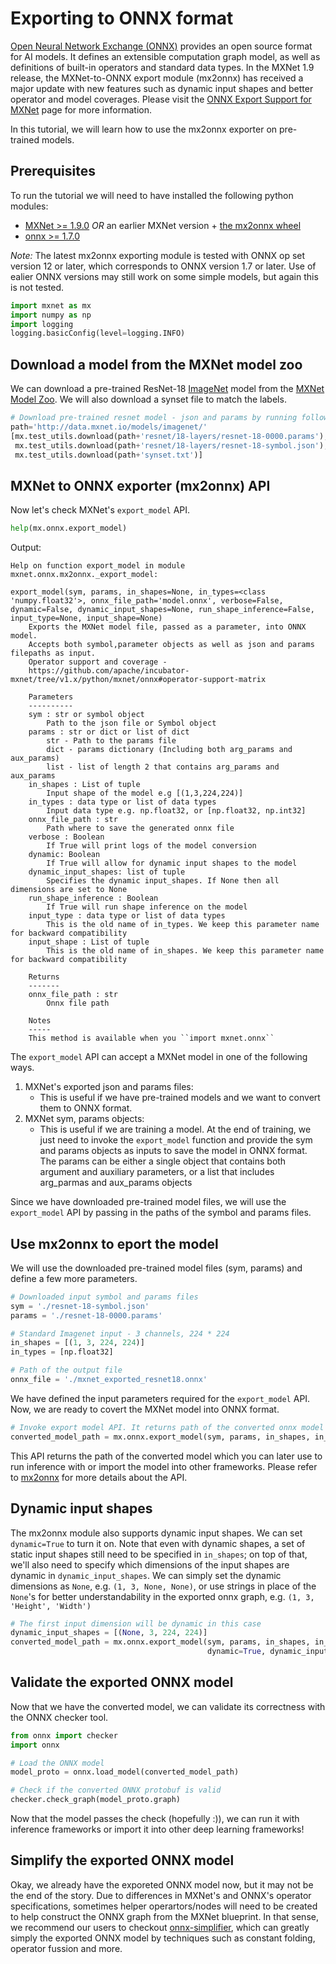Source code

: <!--- Licensed to the Apache Software Foundation (ASF) under one -->
<!--- or more contributor license agreements.  See the NOTICE file -->
<!--- distributed with this work for additional information -->
<!--- regarding copyright ownership.  The ASF licenses this file -->
<!--- to you under the Apache License, Version 2.0 (the -->
<!--- "License"); you may not use this file except in compliance -->
<!--- with the License.  You may obtain a copy of the License at -->

<!---   http://www.apache.org/licenses/LICENSE-2.0 -->

<!--- Unless required by applicable law or agreed to in writing, -->
<!--- software distributed under the License is distributed on an -->
<!--- "AS IS" BASIS, WITHOUT WARRANTIES OR CONDITIONS OF ANY -->
<!--- KIND, either express or implied.  See the License for the -->
<!--- specific language governing permissions and limitations -->
<!--- under the License. -->

# Exporting to ONNX format

[Open Neural Network Exchange (ONNX)](https://github.com/onnx/onnx) provides an open source format for AI models. It defines an extensible computation graph model, as well as definitions of built-in operators and standard data types. In the MXNet 1.9 release, the MXNet-to-ONNX export module (mx2onnx) has received a major update with new features such as dynamic input shapes and better operator and model coverages. Please visit the [ONNX Export Support for MXNet](https://github.com/apache/incubator-mxnet/tree/v1.x/python/mxnet/onnx#onnx-export-support-for-mxnet) page for more information.

In this tutorial, we will learn how to use the mx2onnx exporter on pre-trained models.

## Prerequisites

To run the tutorial we will need to have installed the following python modules:
- [MXNet >= 1.9.0](/get_started) _OR_ an earlier MXNet version + [the mx2onnx wheel](https://github.com/apache/incubator-mxnet/tree/v1.x/python/mxnet/onnx#installation)
- [onnx >= 1.7.0](https://github.com/onnx/onnx#installation)

*Note:* The latest mx2onnx exporting module is tested with ONNX op set version 12 or later, which corresponds to ONNX version 1.7 or later. Use of ealier ONNX versions may still work on some simple models, but again this is not tested.


```python
import mxnet as mx
import numpy as np
import logging
logging.basicConfig(level=logging.INFO)
```

## Download a model from the MXNet model zoo

We can download a pre-trained ResNet-18 [ImageNet](http://www.image-net.org/) model from the [MXNet Model Zoo](/api/python/docs/api/gluon/model_zoo/index.html).
We will also download a synset file to match the labels.

```python
# Download pre-trained resnet model - json and params by running following code.
path='http://data.mxnet.io/models/imagenet/'
[mx.test_utils.download(path+'resnet/18-layers/resnet-18-0000.params'),
 mx.test_utils.download(path+'resnet/18-layers/resnet-18-symbol.json'),
 mx.test_utils.download(path+'synset.txt')]
```

## MXNet to ONNX exporter (mx2onnx) API

Now let's check MXNet's `export_model` API. 

```python
help(mx.onnx.export_model)
```

Output:

```text
Help on function export_model in module mxnet.onnx.mx2onnx._export_model:

export_model(sym, params, in_shapes=None, in_types=<class 'numpy.float32'>, onnx_file_path='model.onnx', verbose=False, dynamic=False, dynamic_input_shapes=None, run_shape_inference=False, input_type=None, input_shape=None)
    Exports the MXNet model file, passed as a parameter, into ONNX model.
    Accepts both symbol,parameter objects as well as json and params filepaths as input.
    Operator support and coverage -
    https://github.com/apache/incubator-mxnet/tree/v1.x/python/mxnet/onnx#operator-support-matrix
    
    Parameters
    ----------
    sym : str or symbol object
        Path to the json file or Symbol object
    params : str or dict or list of dict
        str - Path to the params file
        dict - params dictionary (Including both arg_params and aux_params)
        list - list of length 2 that contains arg_params and aux_params
    in_shapes : List of tuple
        Input shape of the model e.g [(1,3,224,224)]
    in_types : data type or list of data types
        Input data type e.g. np.float32, or [np.float32, np.int32]
    onnx_file_path : str
        Path where to save the generated onnx file
    verbose : Boolean
        If True will print logs of the model conversion
    dynamic: Boolean
        If True will allow for dynamic input shapes to the model
    dynamic_input_shapes: list of tuple
        Specifies the dynamic input_shapes. If None then all dimensions are set to None
    run_shape_inference : Boolean
        If True will run shape inference on the model
    input_type : data type or list of data types
        This is the old name of in_types. We keep this parameter name for backward compatibility
    input_shape : List of tuple
        This is the old name of in_shapes. We keep this parameter name for backward compatibility
    
    Returns
    -------
    onnx_file_path : str
        Onnx file path
    
    Notes
    -----
    This method is available when you ``import mxnet.onnx``
```

The `export_model` API can accept a MXNet model in one of the following ways.

1. MXNet's exported json and params files:
    * This is useful if we have pre-trained models and we want to convert them to ONNX format.
2. MXNet sym, params objects:
    * This is useful if we are training a model. At the end of training, we just need to invoke the `export_model` function and provide the sym and params objects as inputs to save the model in ONNX format. The params can be either a single object that contains both argument and auxiliary parameters, or a list that includes arg_parmas and aux_params objects

Since we have downloaded pre-trained model files, we will use the `export_model` API by passing in the paths of the symbol and params files.

## Use mx2onnx to eport the model

We will use the downloaded pre-trained model files (sym, params) and define a few more parameters.

```python
# Downloaded input symbol and params files
sym = './resnet-18-symbol.json'
params = './resnet-18-0000.params'

# Standard Imagenet input - 3 channels, 224 * 224
in_shapes = [(1, 3, 224, 224)]
in_types = [np.float32]

# Path of the output file
onnx_file = './mxnet_exported_resnet18.onnx'
```

We have defined the input parameters required for the `export_model` API. Now, we are ready to covert the MXNet model into ONNX format.

```python
# Invoke export model API. It returns path of the converted onnx model
converted_model_path = mx.onnx.export_model(sym, params, in_shapes, in_types, onnx_file)
```

This API returns the path of the converted model which you can later use to run inference with or import the model into other frameworks. Please refer to [mx2onnx](https://github.com/apache/incubator-mxnet/tree/v1.x/python/mxnet/onnx#apis) for more details about the API.

## Dynamic input shapes
The mx2onnx module also supports dynamic input shapes. We can set `dynamic=True` to turn it on. Note that even with dynamic shapes, a set of static input shapes still need to be specified in `in_shapes`; on top of that, we'll also need to specify which dimensions of the input shapes are dynamic in `dynamic_input_shapes`. We can simply set the dynamic dimensions as `None`, e.g. `(1, 3, None, None)`, or use strings in place of the `None`'s for better understandability in the exported onnx graph, e.g. `(1, 3, 'Height', 'Width')`

```python
# The first input dimension will be dynamic in this case
dynamic_input_shapes = [(None, 3, 224, 224)]
converted_model_path = mx.onnx.export_model(sym, params, in_shapes, in_types, onnx_file,
                                            dynamic=True, dynamic_input_shapes=dynamic_input_shapes)
```

## Validate the exported ONNX model

Now that we have the converted model, we can validate its correctness with the ONNX checker tool.

```python
from onnx import checker
import onnx

# Load the ONNX model
model_proto = onnx.load_model(converted_model_path)

# Check if the converted ONNX protobuf is valid
checker.check_graph(model_proto.graph)
```

Now that the model passes the check (hopefully :)), we can run it with inference frameworks or import it into other deep learning frameworks!

## Simplify the exported ONNX model

Okay, we already have the exporeted ONNX model now, but it may not be the end of the story. Due to differences in MXNet's and ONNX's operator specifications, sometimes helper operartors/nodes will need to be created to help construct the ONNX graph from the MXNet blueprint. In that sense, we recommend our users to checkout [onnx-simplifier](https://github.com/daquexian/onnx-simplifier), which can greatly simply the exported ONNX model by techniques such as constant folding, operator fussion and more.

= YOUR GOAL =
Nothing but a number should be given: the count of lines in the data above with the word "exporter".

= ANSWER SPACE =
2